Pub Date : 2024-05-30DOI: 10.1016/j.bbrep.2024.101737
Mohammad Elahimanesh , Nafiseh Shokri , Payam Mohammadi , Najmeh Parvaz , Mohammad Najafi
Background
Umbilical cord blood hematopoietic stem cells (UCB–HSCs) have important roles in the treatment of illnesses based on their self-renewal and potency characteristics. Knowing the gene profiles and signaling pathways involved in each step of the cell cycle could improve the therapeutic approaches of HSCs. The aim of this study was to predict the gene profiles and signaling pathways involved in the G0, G1, and differentiation stages of HSCs.
Methods
Interventional (n = 8) and non-interventional (n = 3) datasets were obtained from the Gene Expression Omnibus (GEO) database, and were crossed and analyzed to determine the high- and low-express genes related to each of the G0, G1, and differentiation stages of HSCs. Then, the scores of STRING were annotated to the gene data.

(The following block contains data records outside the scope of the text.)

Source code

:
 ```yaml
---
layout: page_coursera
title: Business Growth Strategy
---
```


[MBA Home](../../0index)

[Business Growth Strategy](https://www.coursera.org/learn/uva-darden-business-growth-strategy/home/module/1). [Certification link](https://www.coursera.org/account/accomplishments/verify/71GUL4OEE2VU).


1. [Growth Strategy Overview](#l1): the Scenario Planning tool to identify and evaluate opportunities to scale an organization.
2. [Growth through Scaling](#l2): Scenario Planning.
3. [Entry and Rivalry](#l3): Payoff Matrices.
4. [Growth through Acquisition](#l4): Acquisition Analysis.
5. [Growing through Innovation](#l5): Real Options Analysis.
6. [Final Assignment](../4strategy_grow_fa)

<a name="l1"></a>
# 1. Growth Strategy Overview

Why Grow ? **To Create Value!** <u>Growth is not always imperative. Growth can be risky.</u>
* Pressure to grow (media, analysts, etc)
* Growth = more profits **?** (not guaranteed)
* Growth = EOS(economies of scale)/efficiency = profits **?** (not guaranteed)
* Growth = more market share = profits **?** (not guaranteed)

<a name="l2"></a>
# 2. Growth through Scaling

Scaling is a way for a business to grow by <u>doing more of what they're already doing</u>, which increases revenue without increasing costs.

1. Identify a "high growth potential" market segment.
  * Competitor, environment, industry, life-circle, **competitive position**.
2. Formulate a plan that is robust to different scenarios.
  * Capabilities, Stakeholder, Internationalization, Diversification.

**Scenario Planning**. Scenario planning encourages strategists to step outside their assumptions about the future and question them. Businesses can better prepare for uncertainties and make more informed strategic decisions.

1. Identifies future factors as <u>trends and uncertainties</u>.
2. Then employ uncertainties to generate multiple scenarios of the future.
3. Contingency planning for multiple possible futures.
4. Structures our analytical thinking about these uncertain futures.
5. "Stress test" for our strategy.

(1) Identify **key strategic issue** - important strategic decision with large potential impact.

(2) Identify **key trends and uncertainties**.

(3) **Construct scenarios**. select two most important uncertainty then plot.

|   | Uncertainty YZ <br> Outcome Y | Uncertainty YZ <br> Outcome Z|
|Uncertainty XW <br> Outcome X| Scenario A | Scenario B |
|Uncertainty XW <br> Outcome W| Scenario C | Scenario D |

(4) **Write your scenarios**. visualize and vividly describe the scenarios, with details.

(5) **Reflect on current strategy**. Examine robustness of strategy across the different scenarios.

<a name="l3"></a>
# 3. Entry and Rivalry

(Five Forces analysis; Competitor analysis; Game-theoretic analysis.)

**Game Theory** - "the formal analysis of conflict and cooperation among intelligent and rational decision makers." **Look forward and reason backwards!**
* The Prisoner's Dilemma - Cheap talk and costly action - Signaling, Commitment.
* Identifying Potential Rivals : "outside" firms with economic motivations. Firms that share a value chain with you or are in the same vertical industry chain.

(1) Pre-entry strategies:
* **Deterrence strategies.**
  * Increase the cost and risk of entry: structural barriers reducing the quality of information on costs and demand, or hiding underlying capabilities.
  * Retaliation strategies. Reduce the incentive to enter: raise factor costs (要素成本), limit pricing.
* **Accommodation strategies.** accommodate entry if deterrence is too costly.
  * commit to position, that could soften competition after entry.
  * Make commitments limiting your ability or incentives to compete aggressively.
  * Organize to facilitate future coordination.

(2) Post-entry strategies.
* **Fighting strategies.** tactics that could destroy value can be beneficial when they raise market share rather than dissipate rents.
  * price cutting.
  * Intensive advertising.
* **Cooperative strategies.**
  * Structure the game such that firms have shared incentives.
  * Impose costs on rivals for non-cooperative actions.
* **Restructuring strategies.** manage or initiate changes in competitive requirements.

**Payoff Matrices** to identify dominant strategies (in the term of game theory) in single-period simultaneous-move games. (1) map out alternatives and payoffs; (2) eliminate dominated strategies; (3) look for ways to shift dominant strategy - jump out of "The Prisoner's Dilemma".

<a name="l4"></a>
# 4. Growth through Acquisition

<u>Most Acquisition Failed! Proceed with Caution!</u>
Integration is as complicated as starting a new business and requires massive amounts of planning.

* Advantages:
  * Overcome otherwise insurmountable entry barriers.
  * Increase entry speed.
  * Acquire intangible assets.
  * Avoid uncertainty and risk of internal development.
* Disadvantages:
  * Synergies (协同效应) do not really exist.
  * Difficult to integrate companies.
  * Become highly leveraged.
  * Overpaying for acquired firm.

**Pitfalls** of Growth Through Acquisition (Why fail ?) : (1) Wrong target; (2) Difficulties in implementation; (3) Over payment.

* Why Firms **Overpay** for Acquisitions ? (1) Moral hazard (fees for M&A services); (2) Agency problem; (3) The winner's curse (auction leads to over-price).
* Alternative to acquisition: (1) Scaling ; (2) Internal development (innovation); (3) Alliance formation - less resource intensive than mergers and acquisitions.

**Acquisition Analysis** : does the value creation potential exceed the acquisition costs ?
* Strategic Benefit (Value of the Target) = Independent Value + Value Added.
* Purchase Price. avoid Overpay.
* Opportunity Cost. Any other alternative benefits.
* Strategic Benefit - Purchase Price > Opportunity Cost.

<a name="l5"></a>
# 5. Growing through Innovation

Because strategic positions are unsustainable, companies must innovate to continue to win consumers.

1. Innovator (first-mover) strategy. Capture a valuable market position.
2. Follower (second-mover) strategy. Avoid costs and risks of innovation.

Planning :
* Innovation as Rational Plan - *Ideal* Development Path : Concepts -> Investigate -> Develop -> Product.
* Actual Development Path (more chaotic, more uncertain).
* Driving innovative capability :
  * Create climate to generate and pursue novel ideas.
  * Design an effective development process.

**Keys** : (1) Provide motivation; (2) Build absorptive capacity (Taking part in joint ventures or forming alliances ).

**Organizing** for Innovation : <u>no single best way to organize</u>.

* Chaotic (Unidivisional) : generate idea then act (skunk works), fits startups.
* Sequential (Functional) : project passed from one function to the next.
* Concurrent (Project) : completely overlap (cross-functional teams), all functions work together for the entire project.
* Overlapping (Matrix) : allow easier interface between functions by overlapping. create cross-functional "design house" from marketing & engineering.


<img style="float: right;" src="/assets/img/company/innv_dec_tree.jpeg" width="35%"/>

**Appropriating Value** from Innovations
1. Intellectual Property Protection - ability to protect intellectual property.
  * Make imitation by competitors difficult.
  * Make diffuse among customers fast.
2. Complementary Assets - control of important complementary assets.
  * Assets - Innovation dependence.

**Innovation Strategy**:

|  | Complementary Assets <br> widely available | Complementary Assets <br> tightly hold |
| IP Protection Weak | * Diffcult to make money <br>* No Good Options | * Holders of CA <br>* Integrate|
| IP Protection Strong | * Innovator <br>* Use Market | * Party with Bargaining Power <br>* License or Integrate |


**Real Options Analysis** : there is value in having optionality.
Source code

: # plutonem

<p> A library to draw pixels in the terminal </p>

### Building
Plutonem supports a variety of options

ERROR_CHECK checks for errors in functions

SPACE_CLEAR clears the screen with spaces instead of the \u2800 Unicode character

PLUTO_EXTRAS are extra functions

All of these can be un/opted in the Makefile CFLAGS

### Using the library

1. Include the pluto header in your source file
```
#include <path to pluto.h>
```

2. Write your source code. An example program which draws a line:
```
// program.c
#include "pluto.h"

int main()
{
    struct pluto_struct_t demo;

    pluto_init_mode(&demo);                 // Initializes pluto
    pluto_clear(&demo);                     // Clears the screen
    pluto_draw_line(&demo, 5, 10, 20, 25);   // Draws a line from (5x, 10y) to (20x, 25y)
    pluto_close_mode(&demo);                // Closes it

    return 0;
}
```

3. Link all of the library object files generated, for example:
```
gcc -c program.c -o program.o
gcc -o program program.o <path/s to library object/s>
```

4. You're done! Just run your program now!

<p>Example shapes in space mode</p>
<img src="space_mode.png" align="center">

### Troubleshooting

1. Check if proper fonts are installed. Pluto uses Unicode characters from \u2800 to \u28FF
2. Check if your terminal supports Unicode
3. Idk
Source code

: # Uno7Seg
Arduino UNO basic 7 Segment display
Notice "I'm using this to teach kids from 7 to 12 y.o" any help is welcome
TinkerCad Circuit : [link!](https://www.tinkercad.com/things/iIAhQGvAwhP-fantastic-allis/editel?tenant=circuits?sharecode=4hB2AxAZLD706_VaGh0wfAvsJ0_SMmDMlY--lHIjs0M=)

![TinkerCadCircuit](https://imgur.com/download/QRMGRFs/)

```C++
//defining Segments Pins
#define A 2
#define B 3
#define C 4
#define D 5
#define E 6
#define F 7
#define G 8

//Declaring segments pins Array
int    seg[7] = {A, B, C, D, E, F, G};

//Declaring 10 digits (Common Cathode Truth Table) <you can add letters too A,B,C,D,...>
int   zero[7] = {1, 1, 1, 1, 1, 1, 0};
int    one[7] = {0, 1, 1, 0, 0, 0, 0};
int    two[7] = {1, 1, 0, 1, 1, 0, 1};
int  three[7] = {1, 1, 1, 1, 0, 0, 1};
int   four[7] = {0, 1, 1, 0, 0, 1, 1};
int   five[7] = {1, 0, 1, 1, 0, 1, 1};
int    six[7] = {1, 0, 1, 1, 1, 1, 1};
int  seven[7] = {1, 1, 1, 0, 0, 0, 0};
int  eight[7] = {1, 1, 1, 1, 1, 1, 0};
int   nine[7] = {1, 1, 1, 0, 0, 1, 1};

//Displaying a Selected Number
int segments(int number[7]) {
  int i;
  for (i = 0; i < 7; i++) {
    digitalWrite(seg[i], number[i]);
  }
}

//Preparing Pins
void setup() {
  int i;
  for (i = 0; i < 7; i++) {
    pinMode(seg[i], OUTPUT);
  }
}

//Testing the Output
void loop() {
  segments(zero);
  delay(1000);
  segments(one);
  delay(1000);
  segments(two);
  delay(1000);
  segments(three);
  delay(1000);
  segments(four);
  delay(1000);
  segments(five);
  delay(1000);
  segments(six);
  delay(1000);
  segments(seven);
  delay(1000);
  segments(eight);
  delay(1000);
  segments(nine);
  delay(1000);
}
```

The gene networks were constructed using Cytoscape software, and enriched with the KEGG and GO databases.
Results
The high- and low-express genes were determined due to inter and intra intersections of the interventional and non-interventional data. The non-interventional data were applied to construct the gene networks (n = 6) with the nodes improved using the interventional data. Several important signaling pathways were suggested in each of the G0, G1, and differentiation stages.
Conclusion
The data revealed that the different signaling pathways are activated in each of the G0, G1, and differentiation stages so that their genes may be targeted to improve the HSC therapy.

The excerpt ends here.